Art on the Road

A few thoughts about finding art where ever I am.

Saturday, July 22, 2006

A Bernini Day





It has been a Bernini day. We went to the Borghese Gallery, where several of Bernini's greatest works of sculpture reside. No pictures allowed, and no sneaking either - they make you check all of your bags save perhaps a wallet before they let you in. http://www.galleriaborghese.it/borghese/en/edefault.htm

Where Michelangelo epitomized the height of the Renaissance (along with Leonardo and others immortalized by the Ninja Turtles), Bernini is the father of Baroque. He arrived on the scene about 100 years after Michelangelo, equally as competent in sculpture and architecture, and changed the course of art in Italy. He was a child prodigy - the Getty has a marble sculpture he made at about 16 years old, if memory serves. Where Michelangelo is all powerful anatomy, Bernini is anatomy in emotion and action - every viewpoint has something to say, something that grabs your attention and takes your breath away. He truly makes marble look like skin, or cloth, or animal pelt, or tree bark. His sculpture of Apollo and Daphne has Daphne turning into a tree as she tries to flee Apollo, leaves sprouting from her fingertips. The audio guide told us that they discovered that those delicate marble leaves ring like crystal when struck. I'd like to know who had the nerve to strike it!

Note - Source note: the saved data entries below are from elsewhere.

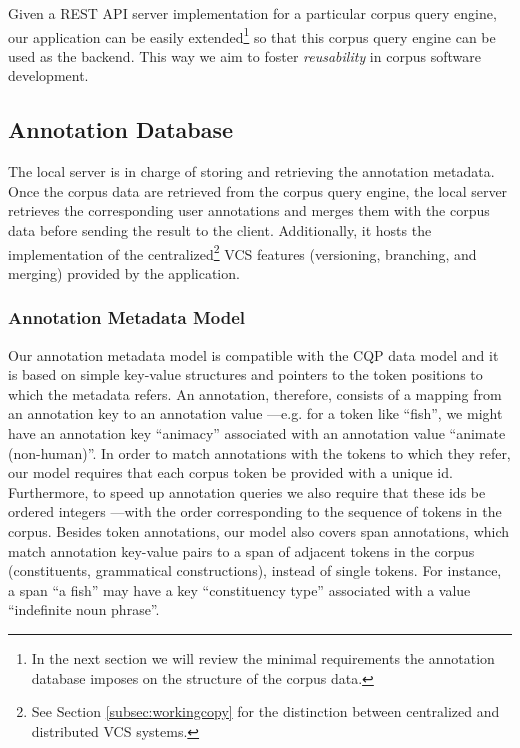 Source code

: \documentclass{sig-alternate}
\begin{document}
Given a REST API server implementation for a particular corpus query engine, our application can
be easily extended\footnote{
  In the next section we will review the minimal requirements the annotation database imposes on
the structure of the corpus data.
} so that this corpus query engine can be used as the backend. This way we aim to foster
\textit{reusability} in corpus software development.

\subsection{Annotation Database}\label{subsec:db}
The local server is in charge of storing and retrieving the annotation metadata. Once the corpus data
are retrieved from the corpus query engine, the local server retrieves the corresponding user
annotations and merges them with the corpus data before sending the result to the client.
Additionally, it hosts the implementation of the centralized\footnote{
  See Section \ref{subsec:workingcopy} for the distinction between centralized and distributed
  VCS systems.
} VCS features (versioning, branching, and merging) provided by the application.

\subsubsection{Annotation Metadata Model}\label{subsec:datamodel}

Our annotation metadata model is compatible with the CQP data model \cite{Christ1999} and
it is based on simple key-value structures and pointers to the token
positions to which the metadata refers. An annotation, therefore, consists of a mapping from
an annotation key to an annotation value ---e.g. for a token like ``fish'', we might
have an annotation key ``animacy'' associated with an annotation value ``animate (non-human)''.
In order to match annotations with the tokens to which they refer, our model requires that
each corpus token be provided with a unique id.
Furthermore, to speed up annotation queries we also require that these ids be ordered integers
---with the order corresponding to the sequence of tokens in the corpus.
Besides token annotations, our model also covers span annotations, which match annotation
key-value pairs to a span of adjacent tokens in the corpus (constituents, grammatical constructions),
instead of single tokens. For instance, a span ``a fish'' may have a key ``constituency type''
associated with a value ``indefinite noun phrase''.
\end{document}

After feasting on the Borghese, we stopped by the church of Santa Maria della Vittoria, home to another of Bernini's masterpieces, St. Theresa in Ecstacy. The church is a small, unassuming building on a crowded corner, with the feel of a local parish inside. The interior could give St. Peter's a run for the money in terms of opulence. Fortunately, pictures were allowed (most of these were exposures of two seconds or more).